__Exercise goal__
Comb the records below for the string "클러스터를" and copy each line where it turns up.

__Records from a dataset__
***
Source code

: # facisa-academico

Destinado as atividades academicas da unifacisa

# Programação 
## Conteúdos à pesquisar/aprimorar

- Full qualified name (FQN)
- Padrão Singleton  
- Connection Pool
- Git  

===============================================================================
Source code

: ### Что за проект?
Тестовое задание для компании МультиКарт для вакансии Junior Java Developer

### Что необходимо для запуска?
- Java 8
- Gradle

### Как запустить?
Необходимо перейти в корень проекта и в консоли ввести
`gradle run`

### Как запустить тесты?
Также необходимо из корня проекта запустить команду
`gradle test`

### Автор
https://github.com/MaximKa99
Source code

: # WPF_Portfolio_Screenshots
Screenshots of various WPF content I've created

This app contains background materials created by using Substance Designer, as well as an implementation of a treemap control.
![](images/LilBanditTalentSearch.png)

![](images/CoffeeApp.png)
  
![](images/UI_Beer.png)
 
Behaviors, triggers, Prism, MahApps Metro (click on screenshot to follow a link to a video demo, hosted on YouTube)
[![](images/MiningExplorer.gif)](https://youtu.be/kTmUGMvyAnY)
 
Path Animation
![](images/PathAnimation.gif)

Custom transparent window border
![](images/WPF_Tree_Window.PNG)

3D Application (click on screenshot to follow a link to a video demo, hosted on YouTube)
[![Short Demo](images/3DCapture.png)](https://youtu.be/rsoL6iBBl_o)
***
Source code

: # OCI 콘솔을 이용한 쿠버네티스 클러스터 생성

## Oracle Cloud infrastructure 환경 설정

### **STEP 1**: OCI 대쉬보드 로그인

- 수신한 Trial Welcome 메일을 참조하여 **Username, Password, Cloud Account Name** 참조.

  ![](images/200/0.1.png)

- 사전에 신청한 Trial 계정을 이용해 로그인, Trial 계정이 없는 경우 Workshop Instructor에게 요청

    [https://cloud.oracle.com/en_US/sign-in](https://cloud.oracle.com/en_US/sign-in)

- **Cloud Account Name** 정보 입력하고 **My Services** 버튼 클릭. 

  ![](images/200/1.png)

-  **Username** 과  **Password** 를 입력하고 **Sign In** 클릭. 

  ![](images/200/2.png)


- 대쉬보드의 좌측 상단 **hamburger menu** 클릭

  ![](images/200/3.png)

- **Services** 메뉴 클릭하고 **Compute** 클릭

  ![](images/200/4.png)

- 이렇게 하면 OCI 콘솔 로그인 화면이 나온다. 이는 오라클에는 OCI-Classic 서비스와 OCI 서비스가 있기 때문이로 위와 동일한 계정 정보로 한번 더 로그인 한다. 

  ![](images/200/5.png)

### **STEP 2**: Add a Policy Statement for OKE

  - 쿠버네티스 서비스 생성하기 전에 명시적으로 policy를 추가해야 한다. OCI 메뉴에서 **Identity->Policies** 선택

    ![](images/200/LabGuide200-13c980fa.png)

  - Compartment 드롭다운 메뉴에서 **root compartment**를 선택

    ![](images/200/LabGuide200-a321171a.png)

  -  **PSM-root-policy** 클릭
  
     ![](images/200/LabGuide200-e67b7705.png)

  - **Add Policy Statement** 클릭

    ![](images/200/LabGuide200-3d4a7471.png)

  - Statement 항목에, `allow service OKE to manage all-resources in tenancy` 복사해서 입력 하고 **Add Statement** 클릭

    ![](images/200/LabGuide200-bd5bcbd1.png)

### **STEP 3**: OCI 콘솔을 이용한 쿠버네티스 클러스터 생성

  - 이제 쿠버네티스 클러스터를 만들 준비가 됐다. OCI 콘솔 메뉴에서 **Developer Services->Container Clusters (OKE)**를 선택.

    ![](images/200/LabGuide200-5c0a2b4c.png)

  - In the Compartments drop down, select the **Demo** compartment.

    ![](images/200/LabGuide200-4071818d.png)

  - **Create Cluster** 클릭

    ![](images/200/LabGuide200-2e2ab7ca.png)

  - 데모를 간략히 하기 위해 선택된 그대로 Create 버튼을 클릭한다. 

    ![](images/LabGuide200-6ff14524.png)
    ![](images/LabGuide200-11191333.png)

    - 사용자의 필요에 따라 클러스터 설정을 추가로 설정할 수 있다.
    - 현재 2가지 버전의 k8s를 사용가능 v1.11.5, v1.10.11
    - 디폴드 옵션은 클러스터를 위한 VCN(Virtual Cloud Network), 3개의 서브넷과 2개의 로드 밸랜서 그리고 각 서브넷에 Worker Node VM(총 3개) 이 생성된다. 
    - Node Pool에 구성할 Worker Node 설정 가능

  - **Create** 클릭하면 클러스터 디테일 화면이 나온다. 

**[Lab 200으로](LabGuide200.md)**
***
__Result of the task__
  - 이제 쿠버네티스 클러스터를 만들 준비가 됐다. OCI 콘솔 메뉴에서 **Developer Services->Container Clusters (OKE)**를 선택.
    - 디폴드 옵션은 클러스터를 위한 VCN(Virtual Cloud Network), 3개의 서브넷과 2개의 로드 밸랜서 그리고 각 서브넷에 Worker Node VM(총 3개) 이 생성된다. 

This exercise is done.